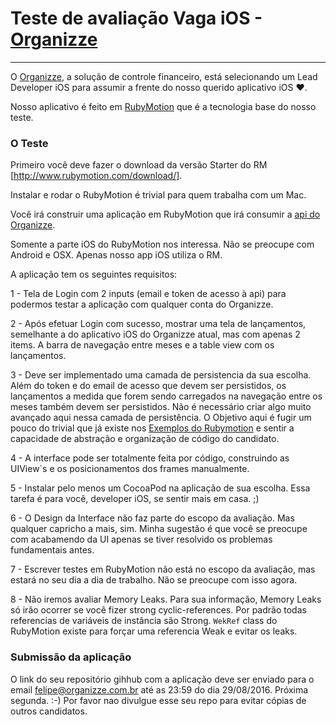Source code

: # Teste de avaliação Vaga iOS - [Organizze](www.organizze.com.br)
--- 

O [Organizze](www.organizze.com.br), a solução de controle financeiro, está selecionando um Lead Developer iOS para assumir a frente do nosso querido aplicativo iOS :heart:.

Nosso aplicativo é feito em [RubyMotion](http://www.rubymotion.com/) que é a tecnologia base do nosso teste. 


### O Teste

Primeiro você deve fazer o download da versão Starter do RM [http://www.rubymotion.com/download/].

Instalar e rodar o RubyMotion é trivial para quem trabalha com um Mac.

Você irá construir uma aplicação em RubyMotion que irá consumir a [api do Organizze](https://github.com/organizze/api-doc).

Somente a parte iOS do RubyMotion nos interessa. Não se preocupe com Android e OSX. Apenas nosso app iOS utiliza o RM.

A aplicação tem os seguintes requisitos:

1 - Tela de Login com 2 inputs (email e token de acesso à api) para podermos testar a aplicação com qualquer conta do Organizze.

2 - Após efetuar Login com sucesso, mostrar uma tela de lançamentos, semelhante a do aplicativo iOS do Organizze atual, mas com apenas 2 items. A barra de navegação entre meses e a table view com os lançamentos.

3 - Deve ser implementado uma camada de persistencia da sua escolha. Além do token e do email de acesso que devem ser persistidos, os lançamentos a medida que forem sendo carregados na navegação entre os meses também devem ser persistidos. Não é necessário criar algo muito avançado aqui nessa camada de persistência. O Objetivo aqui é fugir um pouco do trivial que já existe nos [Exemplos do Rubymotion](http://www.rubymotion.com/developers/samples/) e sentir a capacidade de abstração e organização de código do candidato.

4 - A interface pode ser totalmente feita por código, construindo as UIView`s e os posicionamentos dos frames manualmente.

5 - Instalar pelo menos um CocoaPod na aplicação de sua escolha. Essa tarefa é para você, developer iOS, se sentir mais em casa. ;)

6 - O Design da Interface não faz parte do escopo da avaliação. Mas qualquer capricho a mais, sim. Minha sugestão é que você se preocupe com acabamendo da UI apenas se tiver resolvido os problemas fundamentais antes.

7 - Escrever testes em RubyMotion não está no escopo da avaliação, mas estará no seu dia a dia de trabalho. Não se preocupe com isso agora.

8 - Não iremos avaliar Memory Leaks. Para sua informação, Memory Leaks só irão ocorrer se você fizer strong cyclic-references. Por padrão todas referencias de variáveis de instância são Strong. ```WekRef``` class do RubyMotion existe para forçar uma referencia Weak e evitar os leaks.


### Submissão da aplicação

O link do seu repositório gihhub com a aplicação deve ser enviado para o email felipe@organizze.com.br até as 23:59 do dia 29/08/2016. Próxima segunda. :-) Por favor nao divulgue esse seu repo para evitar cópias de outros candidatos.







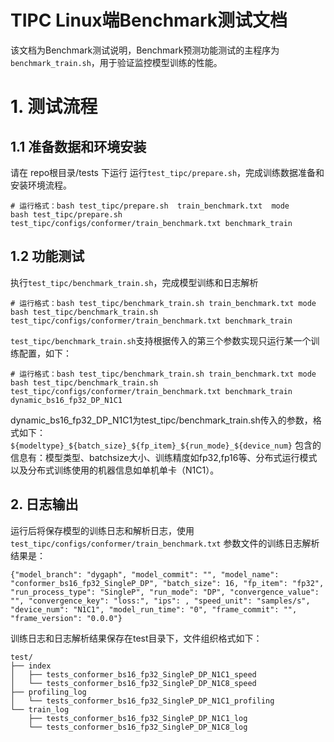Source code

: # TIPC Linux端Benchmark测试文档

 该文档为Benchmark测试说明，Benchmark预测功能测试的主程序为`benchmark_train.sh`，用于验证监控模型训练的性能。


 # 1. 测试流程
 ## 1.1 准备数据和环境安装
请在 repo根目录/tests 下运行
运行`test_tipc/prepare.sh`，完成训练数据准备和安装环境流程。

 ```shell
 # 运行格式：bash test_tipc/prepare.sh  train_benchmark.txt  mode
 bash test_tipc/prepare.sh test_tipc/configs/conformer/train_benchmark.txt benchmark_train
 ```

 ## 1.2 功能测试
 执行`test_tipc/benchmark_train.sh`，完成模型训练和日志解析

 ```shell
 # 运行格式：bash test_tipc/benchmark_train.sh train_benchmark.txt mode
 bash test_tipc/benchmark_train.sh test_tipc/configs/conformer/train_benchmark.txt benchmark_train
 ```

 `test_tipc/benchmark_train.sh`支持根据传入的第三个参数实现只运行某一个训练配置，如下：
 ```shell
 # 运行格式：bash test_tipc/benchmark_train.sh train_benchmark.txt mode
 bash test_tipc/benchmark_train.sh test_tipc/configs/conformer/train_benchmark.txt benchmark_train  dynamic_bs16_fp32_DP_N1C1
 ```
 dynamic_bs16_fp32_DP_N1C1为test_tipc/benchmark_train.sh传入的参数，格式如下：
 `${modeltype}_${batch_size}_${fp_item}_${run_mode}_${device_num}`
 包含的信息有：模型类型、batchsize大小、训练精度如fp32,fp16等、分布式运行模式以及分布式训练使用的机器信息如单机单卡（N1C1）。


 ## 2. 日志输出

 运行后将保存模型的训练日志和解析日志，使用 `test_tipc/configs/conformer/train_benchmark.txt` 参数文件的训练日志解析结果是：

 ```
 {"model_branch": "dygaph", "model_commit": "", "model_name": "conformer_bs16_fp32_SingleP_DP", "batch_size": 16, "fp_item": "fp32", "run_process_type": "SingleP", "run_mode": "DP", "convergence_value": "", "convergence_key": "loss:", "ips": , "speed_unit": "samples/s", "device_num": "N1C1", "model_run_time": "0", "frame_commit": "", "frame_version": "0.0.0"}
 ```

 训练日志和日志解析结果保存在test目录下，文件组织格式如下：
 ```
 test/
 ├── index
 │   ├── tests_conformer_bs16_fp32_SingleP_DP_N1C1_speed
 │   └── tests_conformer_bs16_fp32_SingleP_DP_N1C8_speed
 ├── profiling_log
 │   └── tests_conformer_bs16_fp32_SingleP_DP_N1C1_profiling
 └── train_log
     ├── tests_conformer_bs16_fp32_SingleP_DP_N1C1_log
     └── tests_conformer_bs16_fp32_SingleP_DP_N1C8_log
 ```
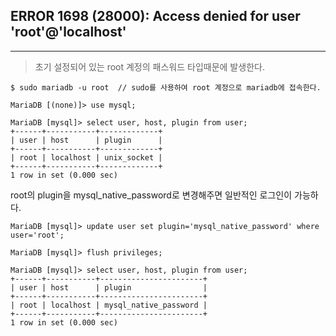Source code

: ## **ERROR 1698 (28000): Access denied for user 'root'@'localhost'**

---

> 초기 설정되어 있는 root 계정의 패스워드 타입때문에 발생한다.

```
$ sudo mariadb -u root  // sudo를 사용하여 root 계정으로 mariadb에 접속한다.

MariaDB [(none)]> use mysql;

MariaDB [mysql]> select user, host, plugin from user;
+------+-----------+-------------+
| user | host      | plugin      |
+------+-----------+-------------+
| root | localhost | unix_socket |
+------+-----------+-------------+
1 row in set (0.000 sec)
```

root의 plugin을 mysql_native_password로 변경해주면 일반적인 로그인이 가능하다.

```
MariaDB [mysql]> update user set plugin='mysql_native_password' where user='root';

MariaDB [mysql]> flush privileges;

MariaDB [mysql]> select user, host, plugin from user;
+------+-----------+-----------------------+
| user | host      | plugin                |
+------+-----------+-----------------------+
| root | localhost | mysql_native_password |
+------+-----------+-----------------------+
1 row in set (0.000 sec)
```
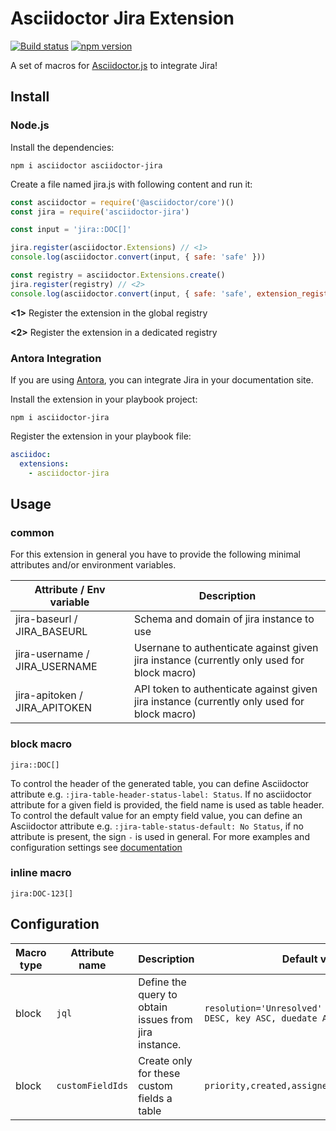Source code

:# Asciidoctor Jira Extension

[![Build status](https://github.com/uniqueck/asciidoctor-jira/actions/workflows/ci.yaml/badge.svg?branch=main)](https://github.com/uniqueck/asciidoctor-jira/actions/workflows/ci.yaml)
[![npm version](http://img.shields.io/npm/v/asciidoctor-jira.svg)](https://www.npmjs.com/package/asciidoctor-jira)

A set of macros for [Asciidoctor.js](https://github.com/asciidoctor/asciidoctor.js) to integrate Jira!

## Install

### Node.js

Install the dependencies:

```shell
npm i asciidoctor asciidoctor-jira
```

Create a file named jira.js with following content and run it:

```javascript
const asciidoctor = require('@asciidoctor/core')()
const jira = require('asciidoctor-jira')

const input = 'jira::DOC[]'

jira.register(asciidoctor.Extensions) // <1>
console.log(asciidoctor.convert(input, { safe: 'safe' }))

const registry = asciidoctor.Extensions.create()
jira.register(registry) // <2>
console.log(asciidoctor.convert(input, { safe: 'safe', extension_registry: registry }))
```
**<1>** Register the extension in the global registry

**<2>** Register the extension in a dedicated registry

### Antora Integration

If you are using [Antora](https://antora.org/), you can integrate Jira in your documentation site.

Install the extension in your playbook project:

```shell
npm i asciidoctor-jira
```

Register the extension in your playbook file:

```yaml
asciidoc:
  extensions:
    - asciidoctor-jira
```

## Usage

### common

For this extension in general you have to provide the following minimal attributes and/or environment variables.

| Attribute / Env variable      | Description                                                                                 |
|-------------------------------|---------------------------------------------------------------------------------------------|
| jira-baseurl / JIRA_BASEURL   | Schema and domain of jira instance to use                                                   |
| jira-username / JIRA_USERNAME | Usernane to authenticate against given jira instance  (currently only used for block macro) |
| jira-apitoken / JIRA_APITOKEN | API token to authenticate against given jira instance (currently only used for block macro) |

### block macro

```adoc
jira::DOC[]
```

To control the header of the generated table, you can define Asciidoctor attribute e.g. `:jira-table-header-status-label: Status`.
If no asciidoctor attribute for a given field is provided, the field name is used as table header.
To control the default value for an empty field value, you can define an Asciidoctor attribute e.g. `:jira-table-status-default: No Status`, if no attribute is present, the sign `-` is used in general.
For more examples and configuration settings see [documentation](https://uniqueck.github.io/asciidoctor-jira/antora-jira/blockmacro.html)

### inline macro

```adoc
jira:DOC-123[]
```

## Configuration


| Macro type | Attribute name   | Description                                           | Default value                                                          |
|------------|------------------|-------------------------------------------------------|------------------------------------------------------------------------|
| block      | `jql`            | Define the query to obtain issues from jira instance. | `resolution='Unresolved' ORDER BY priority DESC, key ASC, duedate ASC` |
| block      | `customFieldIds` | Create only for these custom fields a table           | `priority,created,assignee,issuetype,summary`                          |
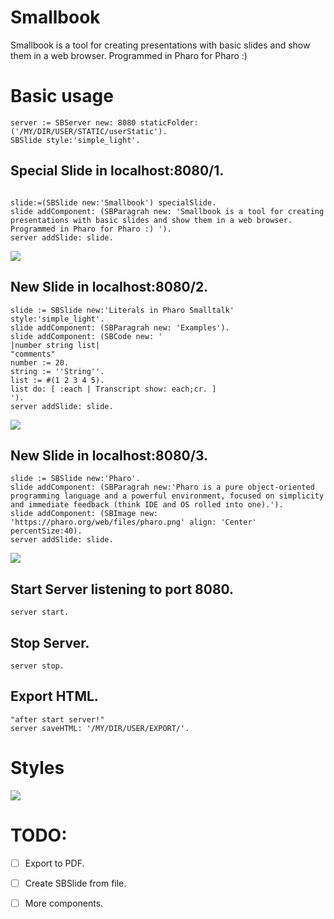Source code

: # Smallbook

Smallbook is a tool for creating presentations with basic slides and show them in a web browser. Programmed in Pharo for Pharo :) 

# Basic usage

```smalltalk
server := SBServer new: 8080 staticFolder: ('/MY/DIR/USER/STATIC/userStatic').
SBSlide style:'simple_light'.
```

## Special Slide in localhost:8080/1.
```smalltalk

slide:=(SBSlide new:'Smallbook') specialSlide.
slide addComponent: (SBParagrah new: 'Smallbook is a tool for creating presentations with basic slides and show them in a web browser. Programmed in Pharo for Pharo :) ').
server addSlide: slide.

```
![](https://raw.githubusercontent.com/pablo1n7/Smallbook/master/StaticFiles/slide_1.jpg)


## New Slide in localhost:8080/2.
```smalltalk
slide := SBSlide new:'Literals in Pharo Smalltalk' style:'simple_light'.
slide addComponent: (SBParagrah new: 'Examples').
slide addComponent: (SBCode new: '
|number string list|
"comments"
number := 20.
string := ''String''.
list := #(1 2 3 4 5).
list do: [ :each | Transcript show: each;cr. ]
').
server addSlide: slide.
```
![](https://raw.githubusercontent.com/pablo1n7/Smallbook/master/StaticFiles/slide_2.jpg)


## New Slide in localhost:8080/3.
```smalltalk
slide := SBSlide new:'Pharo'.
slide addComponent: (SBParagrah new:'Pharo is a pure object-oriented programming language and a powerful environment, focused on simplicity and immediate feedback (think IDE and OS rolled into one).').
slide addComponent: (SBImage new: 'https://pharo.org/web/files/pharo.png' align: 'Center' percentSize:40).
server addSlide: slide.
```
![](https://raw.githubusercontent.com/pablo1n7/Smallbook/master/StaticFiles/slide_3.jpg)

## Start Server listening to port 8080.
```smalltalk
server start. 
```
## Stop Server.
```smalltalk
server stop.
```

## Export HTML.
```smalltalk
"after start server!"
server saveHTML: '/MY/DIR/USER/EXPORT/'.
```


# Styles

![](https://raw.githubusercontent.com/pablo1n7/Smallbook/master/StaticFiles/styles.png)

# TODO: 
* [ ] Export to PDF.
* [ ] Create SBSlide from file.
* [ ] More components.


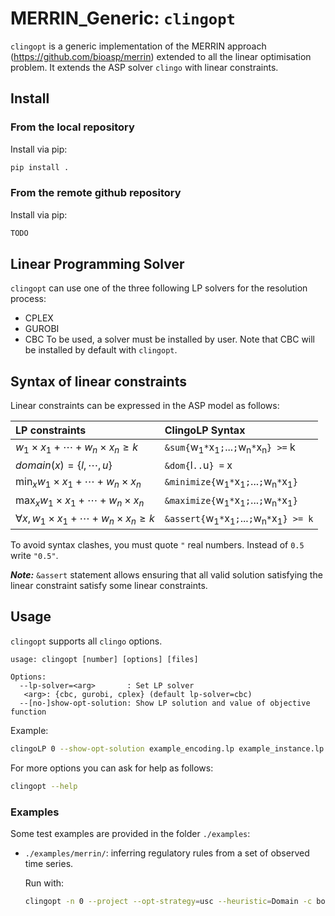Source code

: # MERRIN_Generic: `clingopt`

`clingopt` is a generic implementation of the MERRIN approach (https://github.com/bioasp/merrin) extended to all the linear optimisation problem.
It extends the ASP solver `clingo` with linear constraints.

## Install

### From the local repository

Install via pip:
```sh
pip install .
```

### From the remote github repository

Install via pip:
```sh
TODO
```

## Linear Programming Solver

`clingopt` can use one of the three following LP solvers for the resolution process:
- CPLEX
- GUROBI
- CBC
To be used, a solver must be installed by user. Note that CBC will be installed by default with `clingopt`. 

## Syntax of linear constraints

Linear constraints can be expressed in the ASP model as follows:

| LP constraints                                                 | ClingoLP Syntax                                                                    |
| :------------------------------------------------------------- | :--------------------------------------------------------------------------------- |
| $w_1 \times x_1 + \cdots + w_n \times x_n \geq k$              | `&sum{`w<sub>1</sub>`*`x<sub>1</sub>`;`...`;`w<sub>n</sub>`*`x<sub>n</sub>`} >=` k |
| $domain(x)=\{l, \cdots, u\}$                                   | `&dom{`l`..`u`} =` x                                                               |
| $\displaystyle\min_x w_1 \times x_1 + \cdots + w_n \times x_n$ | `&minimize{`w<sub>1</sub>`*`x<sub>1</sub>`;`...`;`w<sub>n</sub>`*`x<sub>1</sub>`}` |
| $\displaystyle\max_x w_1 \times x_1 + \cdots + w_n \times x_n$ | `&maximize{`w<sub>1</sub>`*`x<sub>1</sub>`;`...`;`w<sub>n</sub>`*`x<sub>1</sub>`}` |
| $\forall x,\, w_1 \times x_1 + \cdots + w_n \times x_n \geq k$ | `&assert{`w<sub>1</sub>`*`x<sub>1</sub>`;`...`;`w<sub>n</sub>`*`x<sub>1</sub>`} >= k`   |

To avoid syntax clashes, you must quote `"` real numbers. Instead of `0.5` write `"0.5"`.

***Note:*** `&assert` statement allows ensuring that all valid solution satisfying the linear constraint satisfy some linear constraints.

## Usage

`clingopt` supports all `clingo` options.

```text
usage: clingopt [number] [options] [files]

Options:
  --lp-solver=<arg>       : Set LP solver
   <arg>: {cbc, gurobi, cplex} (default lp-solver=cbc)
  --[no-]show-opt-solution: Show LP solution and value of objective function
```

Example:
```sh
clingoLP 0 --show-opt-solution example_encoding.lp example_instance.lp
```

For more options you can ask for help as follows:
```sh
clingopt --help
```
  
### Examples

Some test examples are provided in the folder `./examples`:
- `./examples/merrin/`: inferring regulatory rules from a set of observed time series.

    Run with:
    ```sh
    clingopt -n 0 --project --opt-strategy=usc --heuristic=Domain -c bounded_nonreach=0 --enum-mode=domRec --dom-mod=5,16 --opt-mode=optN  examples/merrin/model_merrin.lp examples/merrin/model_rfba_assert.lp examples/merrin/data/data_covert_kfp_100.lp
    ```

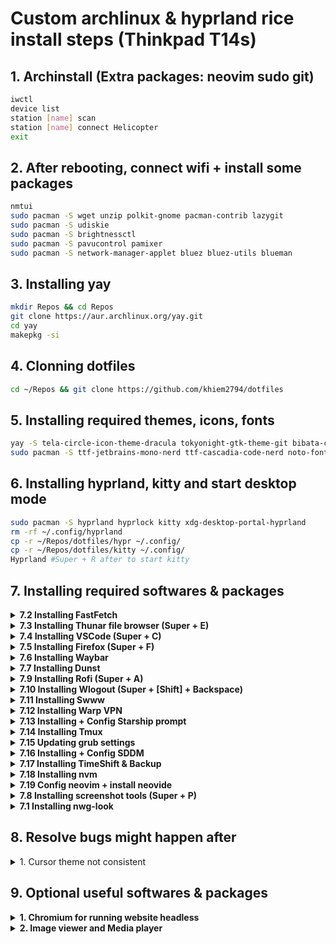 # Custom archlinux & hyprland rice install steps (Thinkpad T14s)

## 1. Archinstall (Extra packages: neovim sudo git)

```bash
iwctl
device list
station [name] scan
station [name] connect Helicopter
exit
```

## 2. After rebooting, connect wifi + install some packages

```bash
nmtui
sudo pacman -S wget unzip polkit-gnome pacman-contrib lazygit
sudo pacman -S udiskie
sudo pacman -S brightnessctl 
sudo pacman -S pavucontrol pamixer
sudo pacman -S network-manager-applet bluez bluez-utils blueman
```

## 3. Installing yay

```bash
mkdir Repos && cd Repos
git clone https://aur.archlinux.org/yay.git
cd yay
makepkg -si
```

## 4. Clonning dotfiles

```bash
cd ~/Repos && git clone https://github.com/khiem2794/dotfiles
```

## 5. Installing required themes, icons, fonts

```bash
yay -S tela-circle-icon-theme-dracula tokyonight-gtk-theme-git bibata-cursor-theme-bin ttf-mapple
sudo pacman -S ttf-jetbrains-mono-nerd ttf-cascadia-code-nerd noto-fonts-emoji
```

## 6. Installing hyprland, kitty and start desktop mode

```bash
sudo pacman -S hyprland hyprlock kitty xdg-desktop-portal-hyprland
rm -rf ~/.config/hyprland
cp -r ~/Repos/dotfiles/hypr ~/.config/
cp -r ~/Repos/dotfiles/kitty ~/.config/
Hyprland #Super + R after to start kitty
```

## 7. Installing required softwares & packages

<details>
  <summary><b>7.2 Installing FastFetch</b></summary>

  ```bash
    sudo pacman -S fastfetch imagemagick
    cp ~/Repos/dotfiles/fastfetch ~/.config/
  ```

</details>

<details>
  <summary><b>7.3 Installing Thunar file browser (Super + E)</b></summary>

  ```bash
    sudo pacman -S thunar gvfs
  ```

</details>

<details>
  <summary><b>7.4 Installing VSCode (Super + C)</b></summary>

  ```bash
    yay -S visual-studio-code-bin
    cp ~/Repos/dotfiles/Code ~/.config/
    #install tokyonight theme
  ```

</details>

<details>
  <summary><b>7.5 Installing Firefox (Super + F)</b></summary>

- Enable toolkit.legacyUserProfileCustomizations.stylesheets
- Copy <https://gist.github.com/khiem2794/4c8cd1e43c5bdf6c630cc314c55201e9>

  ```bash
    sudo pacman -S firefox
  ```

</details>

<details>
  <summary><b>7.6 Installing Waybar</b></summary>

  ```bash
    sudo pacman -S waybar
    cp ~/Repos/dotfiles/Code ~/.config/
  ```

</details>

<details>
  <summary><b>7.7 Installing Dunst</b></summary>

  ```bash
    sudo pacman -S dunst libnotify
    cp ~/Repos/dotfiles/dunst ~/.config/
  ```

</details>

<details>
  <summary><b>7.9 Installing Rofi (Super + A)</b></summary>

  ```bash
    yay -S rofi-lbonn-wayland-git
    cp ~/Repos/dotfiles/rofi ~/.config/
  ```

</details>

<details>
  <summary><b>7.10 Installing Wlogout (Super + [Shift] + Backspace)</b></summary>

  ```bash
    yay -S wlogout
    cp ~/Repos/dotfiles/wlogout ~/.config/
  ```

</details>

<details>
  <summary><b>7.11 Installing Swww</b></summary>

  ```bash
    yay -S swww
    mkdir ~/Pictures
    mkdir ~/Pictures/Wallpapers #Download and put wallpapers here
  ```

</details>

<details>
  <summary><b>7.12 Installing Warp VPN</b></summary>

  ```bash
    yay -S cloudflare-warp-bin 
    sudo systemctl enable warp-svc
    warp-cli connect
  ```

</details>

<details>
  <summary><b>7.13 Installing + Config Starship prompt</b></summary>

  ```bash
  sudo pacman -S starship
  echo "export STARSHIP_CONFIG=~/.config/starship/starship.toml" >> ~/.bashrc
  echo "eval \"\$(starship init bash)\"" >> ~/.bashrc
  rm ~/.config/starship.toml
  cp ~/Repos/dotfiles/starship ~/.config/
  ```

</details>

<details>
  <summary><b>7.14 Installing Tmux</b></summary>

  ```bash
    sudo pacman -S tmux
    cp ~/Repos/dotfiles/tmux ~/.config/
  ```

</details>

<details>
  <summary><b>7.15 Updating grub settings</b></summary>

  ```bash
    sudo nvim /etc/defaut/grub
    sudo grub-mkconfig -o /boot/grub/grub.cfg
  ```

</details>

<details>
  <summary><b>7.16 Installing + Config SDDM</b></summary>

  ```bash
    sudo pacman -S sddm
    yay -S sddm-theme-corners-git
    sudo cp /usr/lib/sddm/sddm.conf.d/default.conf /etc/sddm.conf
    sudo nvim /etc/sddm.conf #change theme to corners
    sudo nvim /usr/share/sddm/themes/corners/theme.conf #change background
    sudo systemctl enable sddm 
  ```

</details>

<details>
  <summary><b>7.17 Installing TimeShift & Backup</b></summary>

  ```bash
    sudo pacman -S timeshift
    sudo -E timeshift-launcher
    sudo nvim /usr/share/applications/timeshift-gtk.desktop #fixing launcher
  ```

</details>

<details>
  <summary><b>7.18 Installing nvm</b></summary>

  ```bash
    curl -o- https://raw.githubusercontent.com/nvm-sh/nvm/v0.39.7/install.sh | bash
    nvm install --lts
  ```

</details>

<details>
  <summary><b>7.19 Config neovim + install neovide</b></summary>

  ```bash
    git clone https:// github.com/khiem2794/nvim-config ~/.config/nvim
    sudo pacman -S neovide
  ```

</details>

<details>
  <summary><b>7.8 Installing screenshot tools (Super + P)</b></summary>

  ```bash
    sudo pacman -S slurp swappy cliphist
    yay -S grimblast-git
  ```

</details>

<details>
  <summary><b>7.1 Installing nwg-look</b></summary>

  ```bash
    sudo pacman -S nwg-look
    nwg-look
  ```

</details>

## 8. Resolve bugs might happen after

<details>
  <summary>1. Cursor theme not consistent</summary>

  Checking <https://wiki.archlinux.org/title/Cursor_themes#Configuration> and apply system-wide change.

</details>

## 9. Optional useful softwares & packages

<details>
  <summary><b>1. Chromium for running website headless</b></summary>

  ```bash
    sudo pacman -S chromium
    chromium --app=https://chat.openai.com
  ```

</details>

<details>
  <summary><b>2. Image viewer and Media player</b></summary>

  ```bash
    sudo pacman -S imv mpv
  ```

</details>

**WHAT THE TASK ASKS:** Nothing but the lines from the beginning of the material above through the line containing "Primeiro você deve" should appear in the answer, copied exactly and free of pictures.

**ANSWER TO THE PROBLEM:**
Source code

: # Teste de avaliação Vaga iOS - [Organizze](www.organizze.com.br)
--- 

O [Organizze](www.organizze.com.br), a solução de controle financeiro, está selecionando um Lead Developer iOS para assumir a frente do nosso querido aplicativo iOS :heart:.

Nosso aplicativo é feito em [RubyMotion](http://www.rubymotion.com/) que é a tecnologia base do nosso teste. 


### O Teste

Primeiro você deve fazer o download da versão Starter do RM [http://www.rubymotion.com/download/].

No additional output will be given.